### RECORDS SUPPLIED
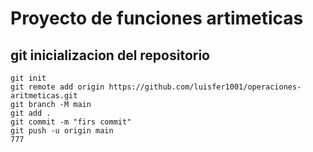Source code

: # Proyecto de funciones artimeticas

## git inicializacion del repositorio
```
git init 
git remote add origin https://github.com/luisfer1001/operaciones-aritmeticas.git
git branch -M main
git add .
git commit -m "firs commit"
git push -u origin main
777
```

### TASK STATEMENT
Look for the line that contains "## git inicializacion del repositorio" in the listing above. Set down that line and each line after it, ending with the last one.

### RESULT OF THIS TASK
## git inicializacion del repositorio
```
git init 
git remote add origin https://github.com/luisfer1001/operaciones-aritmeticas.git
git branch -M main
git add .
git commit -m "firs commit"
git push -u origin main
777
```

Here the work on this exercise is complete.